→ **Work item**: Find and copy each line of the listing below that has the word "same" in it.

→ **Task input**:

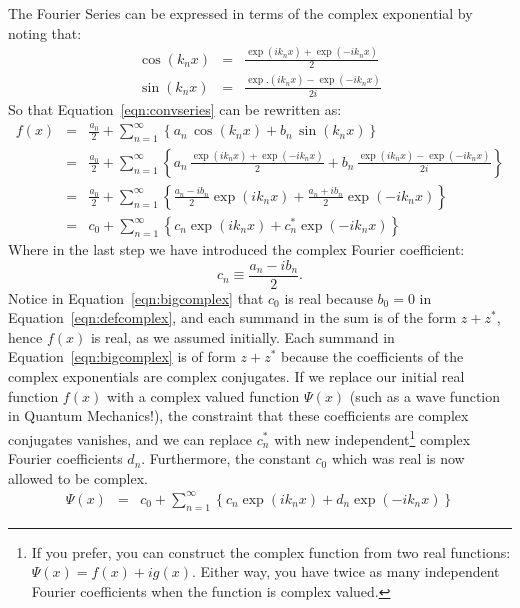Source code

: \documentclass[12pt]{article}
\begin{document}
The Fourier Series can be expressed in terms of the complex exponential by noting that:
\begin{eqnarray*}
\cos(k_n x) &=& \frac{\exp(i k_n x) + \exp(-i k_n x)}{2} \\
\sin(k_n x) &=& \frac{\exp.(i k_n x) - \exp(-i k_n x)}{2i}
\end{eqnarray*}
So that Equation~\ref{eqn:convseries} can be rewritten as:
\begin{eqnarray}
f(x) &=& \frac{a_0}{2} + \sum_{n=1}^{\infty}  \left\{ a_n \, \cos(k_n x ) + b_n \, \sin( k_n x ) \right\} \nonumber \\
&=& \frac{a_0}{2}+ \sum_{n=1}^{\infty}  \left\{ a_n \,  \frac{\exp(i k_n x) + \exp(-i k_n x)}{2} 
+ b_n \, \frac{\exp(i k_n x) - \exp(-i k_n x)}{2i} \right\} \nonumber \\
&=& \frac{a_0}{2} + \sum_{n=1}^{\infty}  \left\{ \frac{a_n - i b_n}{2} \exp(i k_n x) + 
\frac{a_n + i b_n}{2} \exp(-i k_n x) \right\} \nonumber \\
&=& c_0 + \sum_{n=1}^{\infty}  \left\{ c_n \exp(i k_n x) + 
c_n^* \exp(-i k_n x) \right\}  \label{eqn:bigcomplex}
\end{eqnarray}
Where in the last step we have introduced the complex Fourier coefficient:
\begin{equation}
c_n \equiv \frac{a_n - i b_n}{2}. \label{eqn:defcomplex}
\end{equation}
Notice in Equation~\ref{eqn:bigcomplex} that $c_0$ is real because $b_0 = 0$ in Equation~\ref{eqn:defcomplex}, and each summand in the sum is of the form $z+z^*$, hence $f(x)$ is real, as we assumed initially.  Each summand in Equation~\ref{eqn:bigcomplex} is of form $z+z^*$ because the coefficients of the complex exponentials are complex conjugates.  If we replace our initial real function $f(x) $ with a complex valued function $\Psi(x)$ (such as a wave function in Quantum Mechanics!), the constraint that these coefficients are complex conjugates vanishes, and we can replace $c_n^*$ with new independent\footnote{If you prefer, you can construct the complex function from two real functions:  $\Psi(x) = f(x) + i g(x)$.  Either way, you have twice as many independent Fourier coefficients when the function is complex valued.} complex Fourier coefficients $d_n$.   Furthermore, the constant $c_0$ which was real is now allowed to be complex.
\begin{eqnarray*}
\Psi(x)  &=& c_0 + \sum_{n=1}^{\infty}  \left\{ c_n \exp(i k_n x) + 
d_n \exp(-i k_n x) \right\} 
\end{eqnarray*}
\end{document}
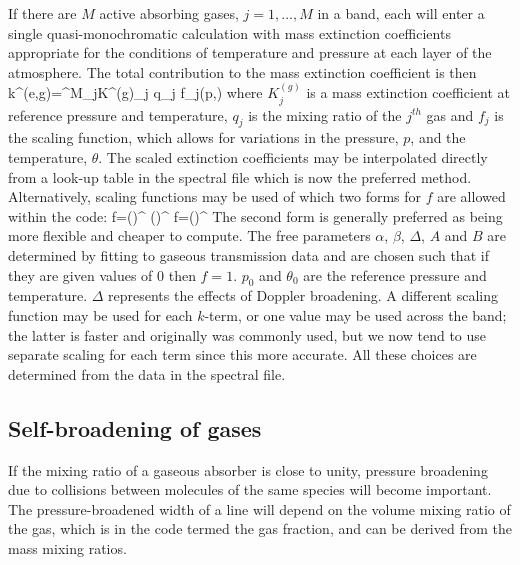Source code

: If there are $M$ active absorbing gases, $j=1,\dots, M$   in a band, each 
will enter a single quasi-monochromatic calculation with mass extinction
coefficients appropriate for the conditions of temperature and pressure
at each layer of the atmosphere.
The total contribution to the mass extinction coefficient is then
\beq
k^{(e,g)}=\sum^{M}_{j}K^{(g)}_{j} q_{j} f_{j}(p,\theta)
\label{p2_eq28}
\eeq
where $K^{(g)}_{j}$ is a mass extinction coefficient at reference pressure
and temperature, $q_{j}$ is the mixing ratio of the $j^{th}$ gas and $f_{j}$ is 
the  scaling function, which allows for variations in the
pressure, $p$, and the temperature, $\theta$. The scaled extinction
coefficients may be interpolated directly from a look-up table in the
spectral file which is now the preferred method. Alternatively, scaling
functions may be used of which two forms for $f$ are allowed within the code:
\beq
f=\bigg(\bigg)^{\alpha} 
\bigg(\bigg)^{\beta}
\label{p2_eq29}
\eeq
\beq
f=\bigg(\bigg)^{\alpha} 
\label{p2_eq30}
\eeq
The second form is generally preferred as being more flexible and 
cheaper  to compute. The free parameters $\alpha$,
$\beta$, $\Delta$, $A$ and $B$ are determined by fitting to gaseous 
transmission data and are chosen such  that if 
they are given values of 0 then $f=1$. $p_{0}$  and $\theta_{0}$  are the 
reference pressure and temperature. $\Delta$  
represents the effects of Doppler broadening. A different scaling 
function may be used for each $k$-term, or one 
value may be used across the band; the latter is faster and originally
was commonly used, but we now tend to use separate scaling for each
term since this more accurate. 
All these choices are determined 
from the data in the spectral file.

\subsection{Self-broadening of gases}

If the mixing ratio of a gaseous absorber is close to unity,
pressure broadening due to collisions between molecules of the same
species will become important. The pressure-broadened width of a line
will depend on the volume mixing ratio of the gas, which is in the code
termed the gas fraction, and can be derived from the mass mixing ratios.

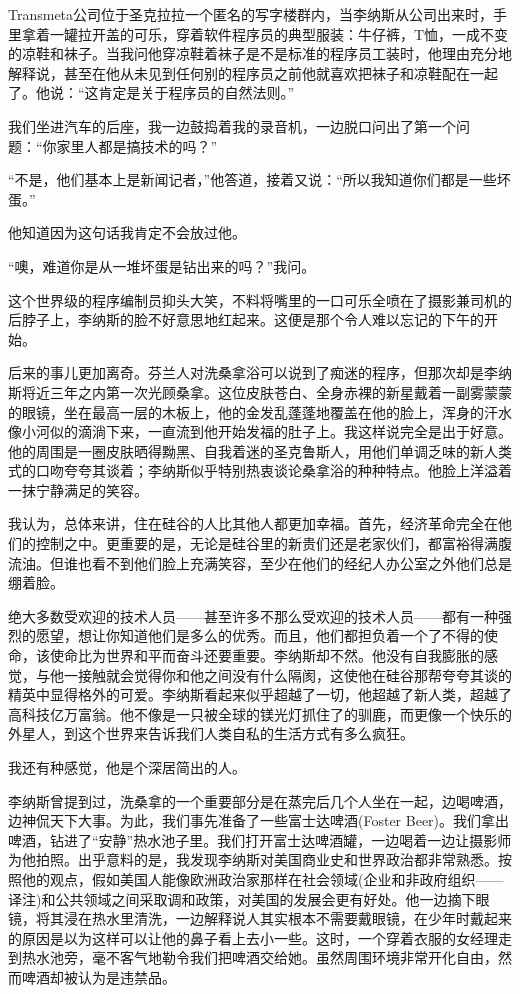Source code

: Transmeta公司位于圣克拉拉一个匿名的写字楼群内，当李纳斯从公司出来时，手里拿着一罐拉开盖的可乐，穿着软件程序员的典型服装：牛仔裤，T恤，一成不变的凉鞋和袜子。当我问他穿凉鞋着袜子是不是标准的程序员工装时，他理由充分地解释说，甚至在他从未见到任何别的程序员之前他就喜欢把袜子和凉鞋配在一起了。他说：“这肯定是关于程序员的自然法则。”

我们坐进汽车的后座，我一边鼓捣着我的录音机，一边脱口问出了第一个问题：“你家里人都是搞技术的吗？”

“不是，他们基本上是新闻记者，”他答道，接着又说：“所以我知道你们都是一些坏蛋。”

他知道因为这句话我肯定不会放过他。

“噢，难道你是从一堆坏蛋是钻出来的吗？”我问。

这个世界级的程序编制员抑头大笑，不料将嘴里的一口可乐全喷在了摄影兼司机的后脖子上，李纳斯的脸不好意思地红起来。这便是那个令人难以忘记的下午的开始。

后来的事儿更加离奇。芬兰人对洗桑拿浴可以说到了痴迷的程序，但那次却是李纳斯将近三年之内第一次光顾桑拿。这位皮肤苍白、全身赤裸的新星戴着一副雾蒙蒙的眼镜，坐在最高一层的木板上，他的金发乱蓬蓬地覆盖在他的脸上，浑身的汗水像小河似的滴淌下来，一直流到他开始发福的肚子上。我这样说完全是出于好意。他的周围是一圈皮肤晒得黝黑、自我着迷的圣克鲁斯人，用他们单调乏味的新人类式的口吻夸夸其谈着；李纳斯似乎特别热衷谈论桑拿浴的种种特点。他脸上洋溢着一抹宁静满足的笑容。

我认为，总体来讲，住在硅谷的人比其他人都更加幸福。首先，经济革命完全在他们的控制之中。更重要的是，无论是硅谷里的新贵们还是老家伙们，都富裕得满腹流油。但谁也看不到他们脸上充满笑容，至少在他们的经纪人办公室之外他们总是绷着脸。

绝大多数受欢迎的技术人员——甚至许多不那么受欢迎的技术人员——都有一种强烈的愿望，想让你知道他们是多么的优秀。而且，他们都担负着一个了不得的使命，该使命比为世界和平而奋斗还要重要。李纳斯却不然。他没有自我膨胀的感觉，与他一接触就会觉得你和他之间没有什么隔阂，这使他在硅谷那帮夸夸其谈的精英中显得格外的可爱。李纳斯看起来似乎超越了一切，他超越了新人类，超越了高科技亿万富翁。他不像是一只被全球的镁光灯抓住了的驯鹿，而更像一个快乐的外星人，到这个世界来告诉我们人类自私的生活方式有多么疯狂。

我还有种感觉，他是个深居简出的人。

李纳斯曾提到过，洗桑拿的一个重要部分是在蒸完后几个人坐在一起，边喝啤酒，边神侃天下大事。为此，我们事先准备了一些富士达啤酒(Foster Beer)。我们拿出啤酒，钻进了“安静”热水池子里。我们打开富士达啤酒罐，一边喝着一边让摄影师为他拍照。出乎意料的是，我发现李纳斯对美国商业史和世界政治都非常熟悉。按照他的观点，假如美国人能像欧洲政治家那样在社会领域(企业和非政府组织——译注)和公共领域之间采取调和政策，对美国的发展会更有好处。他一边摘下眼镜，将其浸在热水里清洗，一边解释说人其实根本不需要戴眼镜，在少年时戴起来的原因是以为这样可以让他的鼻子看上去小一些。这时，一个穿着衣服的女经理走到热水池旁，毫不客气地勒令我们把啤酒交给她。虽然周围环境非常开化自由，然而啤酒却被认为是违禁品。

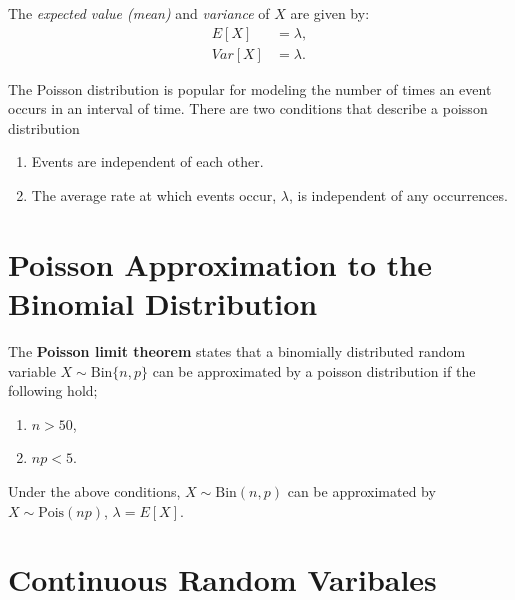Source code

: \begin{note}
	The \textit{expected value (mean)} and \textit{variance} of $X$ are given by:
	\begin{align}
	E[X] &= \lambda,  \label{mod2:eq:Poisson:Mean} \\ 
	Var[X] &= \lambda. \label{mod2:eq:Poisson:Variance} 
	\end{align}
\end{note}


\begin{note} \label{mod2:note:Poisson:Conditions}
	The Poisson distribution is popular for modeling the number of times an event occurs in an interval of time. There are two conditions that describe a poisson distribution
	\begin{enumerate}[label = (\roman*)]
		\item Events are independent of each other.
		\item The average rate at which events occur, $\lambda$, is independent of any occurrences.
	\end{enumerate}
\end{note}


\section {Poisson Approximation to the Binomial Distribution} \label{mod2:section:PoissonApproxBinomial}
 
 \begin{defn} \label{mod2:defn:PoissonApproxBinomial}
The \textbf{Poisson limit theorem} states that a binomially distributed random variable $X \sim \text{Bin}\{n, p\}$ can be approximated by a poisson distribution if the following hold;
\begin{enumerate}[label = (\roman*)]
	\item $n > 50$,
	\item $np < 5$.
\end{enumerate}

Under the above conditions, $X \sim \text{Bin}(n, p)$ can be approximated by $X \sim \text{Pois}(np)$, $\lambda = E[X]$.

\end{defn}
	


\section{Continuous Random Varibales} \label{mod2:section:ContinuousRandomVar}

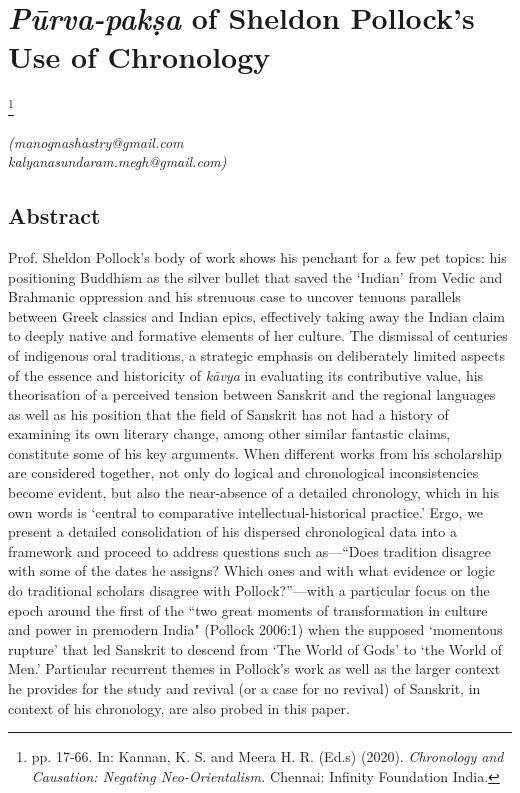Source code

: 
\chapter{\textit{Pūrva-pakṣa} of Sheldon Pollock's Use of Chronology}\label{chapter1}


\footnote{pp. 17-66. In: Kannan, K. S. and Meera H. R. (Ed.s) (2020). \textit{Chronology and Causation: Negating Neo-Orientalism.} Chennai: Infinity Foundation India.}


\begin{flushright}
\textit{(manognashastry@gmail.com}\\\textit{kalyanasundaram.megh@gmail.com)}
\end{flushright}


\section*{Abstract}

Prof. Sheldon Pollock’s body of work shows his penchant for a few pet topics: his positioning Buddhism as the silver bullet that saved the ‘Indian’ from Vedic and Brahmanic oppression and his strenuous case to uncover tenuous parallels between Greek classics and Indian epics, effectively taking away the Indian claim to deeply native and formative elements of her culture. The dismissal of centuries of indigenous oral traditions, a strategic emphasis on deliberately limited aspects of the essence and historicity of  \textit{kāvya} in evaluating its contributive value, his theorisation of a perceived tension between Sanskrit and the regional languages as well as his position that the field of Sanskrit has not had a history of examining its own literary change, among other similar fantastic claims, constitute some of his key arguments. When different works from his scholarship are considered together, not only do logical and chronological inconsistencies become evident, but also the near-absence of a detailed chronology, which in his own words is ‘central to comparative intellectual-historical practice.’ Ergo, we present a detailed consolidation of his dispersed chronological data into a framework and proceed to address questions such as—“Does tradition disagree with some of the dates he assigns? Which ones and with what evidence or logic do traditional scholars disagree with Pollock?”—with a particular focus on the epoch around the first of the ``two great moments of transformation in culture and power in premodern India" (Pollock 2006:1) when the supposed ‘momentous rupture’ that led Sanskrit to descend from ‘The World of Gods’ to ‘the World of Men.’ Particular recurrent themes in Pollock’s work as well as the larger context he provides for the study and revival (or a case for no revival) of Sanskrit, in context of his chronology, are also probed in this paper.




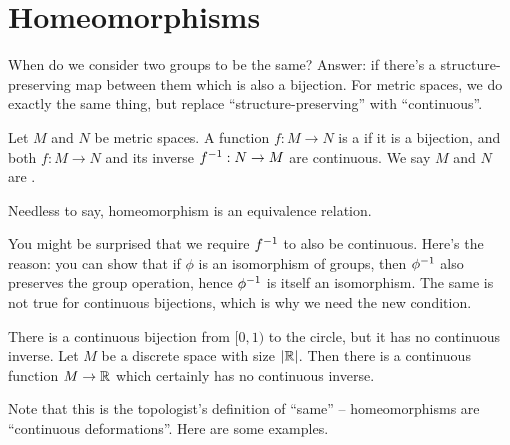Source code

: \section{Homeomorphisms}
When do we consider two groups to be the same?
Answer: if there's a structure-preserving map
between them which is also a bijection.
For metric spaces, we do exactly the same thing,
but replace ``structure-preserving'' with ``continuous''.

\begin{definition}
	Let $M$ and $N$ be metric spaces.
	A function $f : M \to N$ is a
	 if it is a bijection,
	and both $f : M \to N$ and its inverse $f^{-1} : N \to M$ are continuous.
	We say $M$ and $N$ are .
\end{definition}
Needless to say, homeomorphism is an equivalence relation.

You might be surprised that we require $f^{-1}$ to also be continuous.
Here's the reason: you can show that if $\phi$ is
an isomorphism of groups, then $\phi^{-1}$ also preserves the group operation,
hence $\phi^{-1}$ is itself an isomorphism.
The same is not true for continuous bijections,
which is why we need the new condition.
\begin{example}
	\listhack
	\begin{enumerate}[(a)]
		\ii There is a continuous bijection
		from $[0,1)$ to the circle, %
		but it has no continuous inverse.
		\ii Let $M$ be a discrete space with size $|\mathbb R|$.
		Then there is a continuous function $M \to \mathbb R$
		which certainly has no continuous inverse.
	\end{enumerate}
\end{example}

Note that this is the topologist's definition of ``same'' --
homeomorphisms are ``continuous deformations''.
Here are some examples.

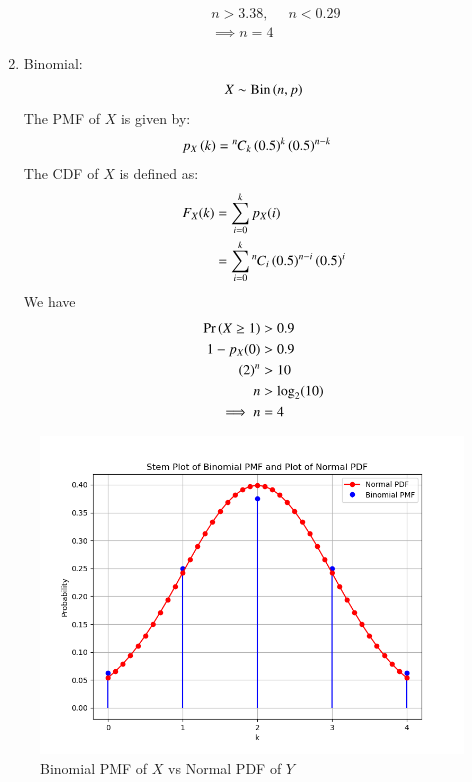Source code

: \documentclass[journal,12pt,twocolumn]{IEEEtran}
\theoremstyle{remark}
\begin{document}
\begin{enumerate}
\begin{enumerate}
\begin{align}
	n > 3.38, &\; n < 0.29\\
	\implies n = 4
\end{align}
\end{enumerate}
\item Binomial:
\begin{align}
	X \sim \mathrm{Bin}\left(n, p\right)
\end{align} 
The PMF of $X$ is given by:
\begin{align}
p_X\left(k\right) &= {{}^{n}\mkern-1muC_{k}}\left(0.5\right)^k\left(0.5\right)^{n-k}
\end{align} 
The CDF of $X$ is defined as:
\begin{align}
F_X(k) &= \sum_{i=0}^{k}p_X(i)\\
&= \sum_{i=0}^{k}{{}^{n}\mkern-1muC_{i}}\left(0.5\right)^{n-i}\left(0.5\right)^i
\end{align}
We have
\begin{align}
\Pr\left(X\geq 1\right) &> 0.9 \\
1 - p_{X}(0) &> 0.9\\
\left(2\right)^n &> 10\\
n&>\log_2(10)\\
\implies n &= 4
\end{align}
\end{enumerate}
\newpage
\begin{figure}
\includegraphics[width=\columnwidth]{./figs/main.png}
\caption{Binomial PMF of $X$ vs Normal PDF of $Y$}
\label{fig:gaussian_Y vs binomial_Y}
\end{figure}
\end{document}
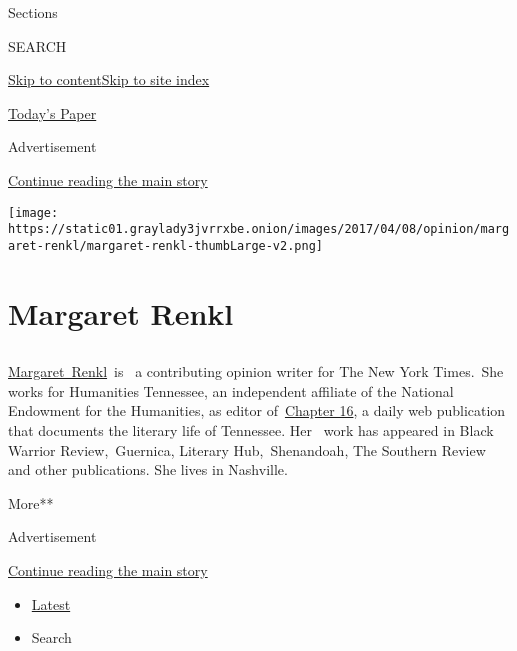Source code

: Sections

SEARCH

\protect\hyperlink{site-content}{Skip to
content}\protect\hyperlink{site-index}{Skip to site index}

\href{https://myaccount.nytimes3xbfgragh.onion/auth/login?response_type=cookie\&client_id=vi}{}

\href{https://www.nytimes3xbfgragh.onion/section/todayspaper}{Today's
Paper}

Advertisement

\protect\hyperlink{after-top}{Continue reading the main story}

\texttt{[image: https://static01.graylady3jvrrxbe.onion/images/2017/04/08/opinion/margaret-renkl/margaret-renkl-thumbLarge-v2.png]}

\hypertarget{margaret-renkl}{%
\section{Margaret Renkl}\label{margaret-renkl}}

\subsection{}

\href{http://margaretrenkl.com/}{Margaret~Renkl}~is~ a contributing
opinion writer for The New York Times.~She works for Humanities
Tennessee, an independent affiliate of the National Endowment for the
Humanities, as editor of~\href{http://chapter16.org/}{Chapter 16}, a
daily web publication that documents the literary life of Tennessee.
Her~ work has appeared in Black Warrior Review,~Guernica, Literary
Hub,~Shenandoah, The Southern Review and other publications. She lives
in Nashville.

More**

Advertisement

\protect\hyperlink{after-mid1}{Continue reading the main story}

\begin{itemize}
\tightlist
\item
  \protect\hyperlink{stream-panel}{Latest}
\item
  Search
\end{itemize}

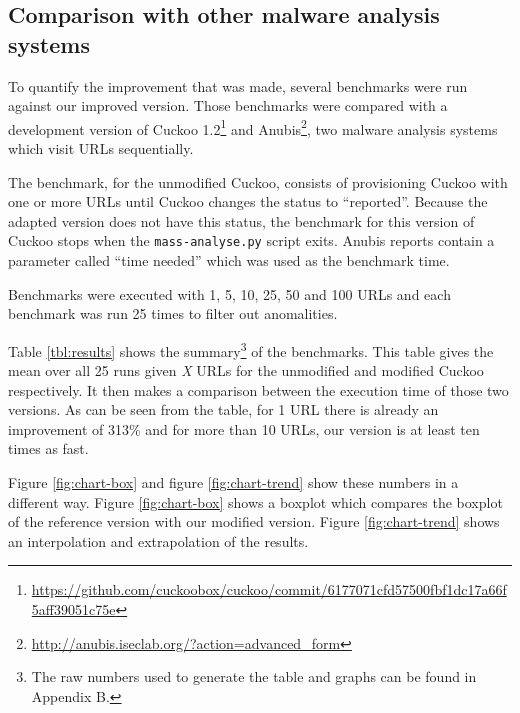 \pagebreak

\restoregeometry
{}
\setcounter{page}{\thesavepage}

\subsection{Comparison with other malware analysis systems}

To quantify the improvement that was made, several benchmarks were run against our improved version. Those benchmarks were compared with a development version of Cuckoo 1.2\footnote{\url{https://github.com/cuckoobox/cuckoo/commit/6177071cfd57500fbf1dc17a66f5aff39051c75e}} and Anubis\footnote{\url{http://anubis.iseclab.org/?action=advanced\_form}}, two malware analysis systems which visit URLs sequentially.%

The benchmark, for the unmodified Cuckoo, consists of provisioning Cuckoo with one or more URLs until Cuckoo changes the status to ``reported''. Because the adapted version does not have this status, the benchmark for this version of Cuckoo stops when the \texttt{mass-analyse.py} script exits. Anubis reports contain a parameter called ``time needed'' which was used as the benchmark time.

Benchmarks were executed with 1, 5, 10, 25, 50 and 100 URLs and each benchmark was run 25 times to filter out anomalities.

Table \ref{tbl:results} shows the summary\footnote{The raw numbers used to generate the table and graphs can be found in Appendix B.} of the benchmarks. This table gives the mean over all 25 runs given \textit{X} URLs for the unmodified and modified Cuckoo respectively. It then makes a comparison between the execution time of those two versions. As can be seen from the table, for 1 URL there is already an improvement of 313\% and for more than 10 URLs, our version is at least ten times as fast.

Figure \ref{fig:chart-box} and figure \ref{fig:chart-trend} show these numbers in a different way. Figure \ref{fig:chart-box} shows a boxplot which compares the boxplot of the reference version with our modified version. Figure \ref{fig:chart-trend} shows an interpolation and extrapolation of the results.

→ **Answer to this problem**:
pressure broadening due to collisions between molecules of the same
When do we consider two groups to be the same?
For metric spaces, we do exactly the same thing,
The same is not true for continuous bijections,
Note that this is the topologist's definition of ``same'' --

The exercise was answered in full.